*** Dataset records ***

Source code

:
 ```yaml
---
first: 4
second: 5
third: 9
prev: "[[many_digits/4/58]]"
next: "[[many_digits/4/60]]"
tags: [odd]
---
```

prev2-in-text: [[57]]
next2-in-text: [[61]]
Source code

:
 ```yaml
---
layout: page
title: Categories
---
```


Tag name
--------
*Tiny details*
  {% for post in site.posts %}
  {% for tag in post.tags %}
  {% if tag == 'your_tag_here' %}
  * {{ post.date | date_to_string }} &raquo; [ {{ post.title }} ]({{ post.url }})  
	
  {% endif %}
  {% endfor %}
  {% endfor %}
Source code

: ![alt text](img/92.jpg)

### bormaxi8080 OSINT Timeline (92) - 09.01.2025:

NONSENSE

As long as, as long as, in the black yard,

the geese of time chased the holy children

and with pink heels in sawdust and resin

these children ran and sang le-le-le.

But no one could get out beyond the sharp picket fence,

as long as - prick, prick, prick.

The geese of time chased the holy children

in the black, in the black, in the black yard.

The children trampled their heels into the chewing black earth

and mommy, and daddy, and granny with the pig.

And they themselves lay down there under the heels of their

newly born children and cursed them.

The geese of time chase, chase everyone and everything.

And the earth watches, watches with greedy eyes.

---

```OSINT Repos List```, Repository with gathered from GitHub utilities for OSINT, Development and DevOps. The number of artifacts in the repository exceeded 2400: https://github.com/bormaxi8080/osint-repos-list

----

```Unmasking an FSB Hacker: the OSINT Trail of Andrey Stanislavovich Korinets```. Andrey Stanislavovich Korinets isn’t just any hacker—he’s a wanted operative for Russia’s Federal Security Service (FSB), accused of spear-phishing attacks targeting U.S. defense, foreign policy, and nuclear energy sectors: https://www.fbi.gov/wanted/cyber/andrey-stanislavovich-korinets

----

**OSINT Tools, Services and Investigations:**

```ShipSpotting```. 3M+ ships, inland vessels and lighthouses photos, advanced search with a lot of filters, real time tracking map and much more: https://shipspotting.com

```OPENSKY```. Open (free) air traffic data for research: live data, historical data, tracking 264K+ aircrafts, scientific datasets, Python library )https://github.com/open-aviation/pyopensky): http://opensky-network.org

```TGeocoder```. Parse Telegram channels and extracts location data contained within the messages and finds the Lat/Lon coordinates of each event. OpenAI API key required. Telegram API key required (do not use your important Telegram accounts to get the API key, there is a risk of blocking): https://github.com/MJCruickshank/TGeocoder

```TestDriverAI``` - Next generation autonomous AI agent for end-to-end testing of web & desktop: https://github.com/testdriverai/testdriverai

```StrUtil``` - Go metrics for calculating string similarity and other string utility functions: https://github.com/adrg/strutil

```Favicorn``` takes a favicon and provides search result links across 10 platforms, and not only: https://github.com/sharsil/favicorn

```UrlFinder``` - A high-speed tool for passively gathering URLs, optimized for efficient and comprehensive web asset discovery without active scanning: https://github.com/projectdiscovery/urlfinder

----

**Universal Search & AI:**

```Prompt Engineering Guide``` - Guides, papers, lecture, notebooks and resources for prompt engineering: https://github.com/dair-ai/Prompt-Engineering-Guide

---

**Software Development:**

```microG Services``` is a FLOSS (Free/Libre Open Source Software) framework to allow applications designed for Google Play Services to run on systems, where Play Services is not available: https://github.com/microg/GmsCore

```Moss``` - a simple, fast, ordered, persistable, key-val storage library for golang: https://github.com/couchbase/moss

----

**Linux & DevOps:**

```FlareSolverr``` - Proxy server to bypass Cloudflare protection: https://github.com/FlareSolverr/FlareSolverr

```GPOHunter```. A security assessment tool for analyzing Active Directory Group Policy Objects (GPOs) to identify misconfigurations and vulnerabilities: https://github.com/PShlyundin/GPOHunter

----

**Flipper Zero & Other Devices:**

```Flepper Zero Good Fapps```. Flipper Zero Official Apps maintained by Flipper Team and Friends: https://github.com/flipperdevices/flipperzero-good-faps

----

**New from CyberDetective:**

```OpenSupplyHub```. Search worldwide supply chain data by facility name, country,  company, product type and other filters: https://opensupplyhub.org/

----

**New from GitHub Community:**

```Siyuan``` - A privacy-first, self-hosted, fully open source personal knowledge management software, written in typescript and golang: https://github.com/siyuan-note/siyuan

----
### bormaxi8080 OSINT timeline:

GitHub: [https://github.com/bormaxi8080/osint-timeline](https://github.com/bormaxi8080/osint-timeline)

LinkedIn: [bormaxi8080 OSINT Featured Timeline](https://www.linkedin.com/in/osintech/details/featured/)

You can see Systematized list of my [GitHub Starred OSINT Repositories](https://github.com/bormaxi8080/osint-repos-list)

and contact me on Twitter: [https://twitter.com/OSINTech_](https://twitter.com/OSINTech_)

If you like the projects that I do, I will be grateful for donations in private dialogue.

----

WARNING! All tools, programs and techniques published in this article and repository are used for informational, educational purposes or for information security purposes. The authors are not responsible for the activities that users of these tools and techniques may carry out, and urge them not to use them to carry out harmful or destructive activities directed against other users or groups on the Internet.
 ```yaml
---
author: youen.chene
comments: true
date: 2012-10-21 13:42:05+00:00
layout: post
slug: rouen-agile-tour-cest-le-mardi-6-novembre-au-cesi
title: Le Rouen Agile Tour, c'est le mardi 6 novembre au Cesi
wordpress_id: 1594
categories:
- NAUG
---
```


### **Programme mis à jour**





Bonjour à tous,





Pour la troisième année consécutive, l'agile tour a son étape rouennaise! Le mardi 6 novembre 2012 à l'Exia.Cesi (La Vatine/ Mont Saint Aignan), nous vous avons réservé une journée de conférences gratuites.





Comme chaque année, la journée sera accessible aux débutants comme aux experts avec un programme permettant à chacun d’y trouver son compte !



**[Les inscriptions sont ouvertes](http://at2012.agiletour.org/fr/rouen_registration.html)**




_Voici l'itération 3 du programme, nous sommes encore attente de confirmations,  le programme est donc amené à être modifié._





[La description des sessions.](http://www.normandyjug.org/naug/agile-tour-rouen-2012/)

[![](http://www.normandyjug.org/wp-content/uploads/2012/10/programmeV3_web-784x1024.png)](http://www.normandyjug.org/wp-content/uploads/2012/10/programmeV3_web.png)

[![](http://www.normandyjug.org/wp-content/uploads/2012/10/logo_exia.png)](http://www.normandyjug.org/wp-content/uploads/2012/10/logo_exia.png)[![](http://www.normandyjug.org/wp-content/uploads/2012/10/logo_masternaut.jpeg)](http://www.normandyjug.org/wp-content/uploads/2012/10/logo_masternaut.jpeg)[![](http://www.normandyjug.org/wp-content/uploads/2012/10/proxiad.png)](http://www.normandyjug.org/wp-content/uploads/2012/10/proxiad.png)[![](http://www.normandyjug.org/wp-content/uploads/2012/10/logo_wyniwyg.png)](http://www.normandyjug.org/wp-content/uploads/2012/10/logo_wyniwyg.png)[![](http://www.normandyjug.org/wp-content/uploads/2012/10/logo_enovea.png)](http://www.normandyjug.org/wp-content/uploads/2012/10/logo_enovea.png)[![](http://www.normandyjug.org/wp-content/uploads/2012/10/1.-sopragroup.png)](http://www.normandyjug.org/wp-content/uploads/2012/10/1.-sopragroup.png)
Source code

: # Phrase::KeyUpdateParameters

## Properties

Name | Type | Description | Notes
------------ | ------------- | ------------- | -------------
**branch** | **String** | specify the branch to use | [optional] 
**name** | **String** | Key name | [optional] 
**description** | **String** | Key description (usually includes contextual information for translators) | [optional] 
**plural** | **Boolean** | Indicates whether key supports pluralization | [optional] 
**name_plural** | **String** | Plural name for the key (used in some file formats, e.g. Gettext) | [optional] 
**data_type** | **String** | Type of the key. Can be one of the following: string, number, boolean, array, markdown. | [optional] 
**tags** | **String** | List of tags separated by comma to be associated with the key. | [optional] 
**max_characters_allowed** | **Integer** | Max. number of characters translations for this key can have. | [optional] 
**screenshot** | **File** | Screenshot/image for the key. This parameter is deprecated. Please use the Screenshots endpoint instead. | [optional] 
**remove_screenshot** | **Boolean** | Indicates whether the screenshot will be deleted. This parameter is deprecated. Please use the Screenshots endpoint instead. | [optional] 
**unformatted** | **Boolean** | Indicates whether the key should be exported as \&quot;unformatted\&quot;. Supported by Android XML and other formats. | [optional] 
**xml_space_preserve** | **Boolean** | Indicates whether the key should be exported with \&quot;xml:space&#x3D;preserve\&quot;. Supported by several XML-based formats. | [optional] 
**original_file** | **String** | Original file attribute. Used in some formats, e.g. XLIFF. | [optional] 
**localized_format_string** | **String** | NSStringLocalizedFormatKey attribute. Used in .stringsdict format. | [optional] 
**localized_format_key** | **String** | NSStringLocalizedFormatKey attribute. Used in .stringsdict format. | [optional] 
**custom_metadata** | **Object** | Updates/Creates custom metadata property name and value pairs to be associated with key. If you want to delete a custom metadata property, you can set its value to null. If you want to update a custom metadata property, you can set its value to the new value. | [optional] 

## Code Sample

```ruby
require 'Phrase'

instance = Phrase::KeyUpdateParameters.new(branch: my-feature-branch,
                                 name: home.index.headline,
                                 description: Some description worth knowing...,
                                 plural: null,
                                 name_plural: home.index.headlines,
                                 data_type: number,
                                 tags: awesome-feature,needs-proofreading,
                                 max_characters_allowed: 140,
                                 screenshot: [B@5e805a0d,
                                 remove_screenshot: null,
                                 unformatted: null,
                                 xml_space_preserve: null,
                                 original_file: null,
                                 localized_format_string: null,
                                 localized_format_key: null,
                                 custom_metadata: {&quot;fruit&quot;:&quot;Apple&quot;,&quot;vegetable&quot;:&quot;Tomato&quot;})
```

*** End of Dataset records ***

§ Work instructions
Please, from the entries above, set down exactly the lines from the one containing "Search & AI:**" through the one containing "Zero & Other Devices:**", and only those.

§ Task output
**Universal Search & AI:**

```Prompt Engineering Guide``` - Guides, papers, lecture, notebooks and resources for prompt engineering: https://github.com/dair-ai/Prompt-Engineering-Guide

---

**Software Development:**

```microG Services``` is a FLOSS (Free/Libre Open Source Software) framework to allow applications designed for Google Play Services to run on systems, where Play Services is not available: https://github.com/microg/GmsCore

```Moss``` - a simple, fast, ordered, persistable, key-val storage library for golang: https://github.com/couchbase/moss

----

**Linux & DevOps:**

```FlareSolverr``` - Proxy server to bypass Cloudflare protection: https://github.com/FlareSolverr/FlareSolverr

```GPOHunter```. A security assessment tool for analyzing Active Directory Group Policy Objects (GPOs) to identify misconfigurations and vulnerabilities: https://github.com/PShlyundin/GPOHunter

----

**Flipper Zero & Other Devices:**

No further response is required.